O clima de hostilidade persiste na região amazônica. Nesta semana, a Polícia Civil de Rondônia prendeu sete homens acusados de terem participado do ataque ao caminhão-tanque do Ibama. Segundo as investigações, alguns deles já haviam sido flagrados antes derrubando árvores em áreas protegidas. Com eles, foram encontrados três armas de fogo e cinco motosserras.

A reunião citada pelo vice-prefeito de Espigão d’Oeste ocorreu na terça-feira, dia 6, entre o ministro e parlamentares de Rondônia. O líder da bancada estadual, deputado Lúcio Mosquini (MDB-RO), saiu de lá satisfeito. Em áudio que enviou a correligionários, relatou que o encontro foi “muito bom” e que o ministro foi “sensível aos nossos apelos”. “Quem [do Ibama] estava trabalhando na operação será substituído por outros fiscais (…) E as madeiras apreendidas permanecerão nos pátios das serrarias.

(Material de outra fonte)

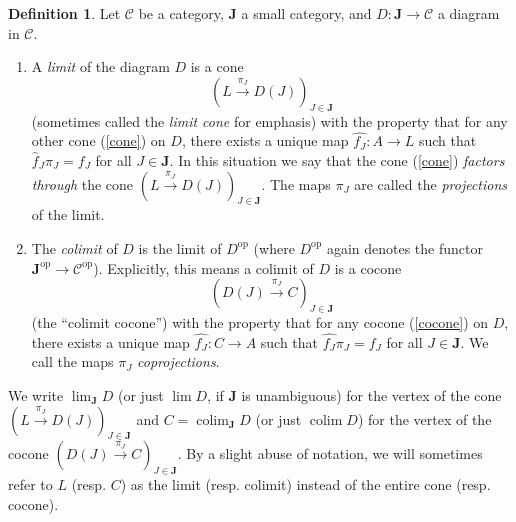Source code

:\documentclass[10pt,oneside]{book}
\def\~#1{\mathscr{#1}}
\def\To#1{\xrightarrow{#1}}
\newcommand{\op}{\mathrm{op}}
\newcommand{\colim}{\mathop{\mathrm{colim}}}
\theoremstyle{plain}
\theoremstyle{definition}
\newtheorem{defn}[thm]{Definition}
\theoremstyle{remark}
\numberwithin{equation}{section}
\numberwithin{figure}{section}
\begin{document}
\begin{defn}
Let $\~C$ be a category, $\mathbf{J}$ a small category, and $D: \mathbf{J} \to \~C$ a diagram in $\~C$.
\begin{enumerate}[label=(\roman*)]
\item A \emph{limit} of the diagram $D$ is a cone 
\[
\left(L \To{\pi_J} D(J)\right)_{J \in \mathbf{J}}
\]
(sometimes called the \emph{limit cone} for emphasis) with the property that for any other cone (\ref{cone}) on $D$, there exists a unique map $\hat{f_J}: A \to L$ such that $\hat{f}_J \pi_J = f_J$ for all $J \in \mathbf{J}$. In this situation we say that the cone (\ref{cone}) \emph{factors through} the cone $\left(L \To{\pi_J} D(J)\right)_{J \in \mathbf{J}}$. The maps $\pi_J$ are called the \emph{projections} of the limit. 

\item The \emph{colimit} of $D$ is the limit of $D^\op$ (where $D^\op$ again denotes the functor $\mathbf{J}^\op \to \~C^\op$). Explicitly, this means a colimit of $D$ is a cocone
\[\left(D(J) \To{\pi_J} C \right)_{J \in \mathbf{J}}\]
(the ``colimit cocone'') with the property that for any cocone (\ref{cocone}) on $D$, there exists a unique map $\hat{f_J}: C \to A$ such that $\hat{f_J} \pi_J = f_J$ for all $J \in \mathbf{J}$. We call the maps $\pi_J$ \emph{coprojections}.
\end{enumerate}
We write $\lim_{\mathbf{J}} D$ (or just $\lim D$, if $\mathbf{J}$ is unambiguous) for the vertex of the cone $\left(L \To{\pi_J} D(J)\right)_{J \in \mathbf{J}}$ and $C = \colim_{\mathbf{J}} D$ (or just $\colim D$) for the vertex of the cocone $\left(D(J) \To{\pi_J} C \right)_{J \in \mathbf{J}}$. By a slight abuse of notation, we will sometimes refer to $L$ (resp. $C$) as the limit (resp. colimit) instead of the entire cone (resp. cocone).
\end{defn}
\end{document}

O empresário será o fiel depositário, onde será garantido a ele o amplo direito da defesa”, disse ele.

A VEJA, o deputado federal afirmou que é a favor dos madeireiros legais, contra ações “espetaculosas” do Ibama e que vê com bons olhos a gestão do ministro Salles. “Eu sou contra a ilegalidade, mas o Ibama não pode chegar lá fazendo terrorismo, com helicóptero, metralhadora. Sou contra essas ações.” Mosquini é autor de um projeto de lei, apresentando em março, que isenta da responsabilidade o caminhoneiro que estiver transportando madeira ilegal. Segundo o texto, as toras devem ser apreendidas, mas o caminhão e o caminhoneiro devem ser liberados.

Em abril, o presidente Jair Bolsonaro desautorizou uma ação do Ibama que, conforme prevê a legislação, incendiou dois caminhões e um trator de desmatadores ilegais na floresta do Jamari, em Rondônia. “Não é para queimar nada”, disse o presidente, acrescentando que mandaria abrir procedimento administrativo contra os funcionários envolvidos. Os servidores alegaram que a área era remota e os veículos estavam sem condição de serem transportados até a base – a estrada estava coberta de lama e os freios estavam quebrados. Uma lei de 2008 autoriza os fiscais a “destruírem ou inutilizarem” os equipamentos de infratores quando não houver possibilidade de retirá-los do local.
Apesar de ainda não ter nenhuma orientação formal por parte da pasta do Meio Ambiente, alguns agentes do Ibama relataram a VEJA que passaram a evitar ir a áreas mais distantes de desmatamento onde sabem que podem se deparar com situações do tipo.

Reportagem publicada por VEJA mostra que as bravatas do presidente Jair Bolsonaro e as ações do governo relacionadas a temas como o desmatamento da Amazônia arranharam a imagem do Brasil no exterior e podem gerar perdas importantes na economia. Sinalizações dos riscos ao país foram emitidas nos últimos dias. Os governos de Alemanha Noruega cancelaram repasses milionários para programas de preservação da floresta amazônica sob alegação de que o Brasil não demonstra comprometimento para evitar crimes ambientais.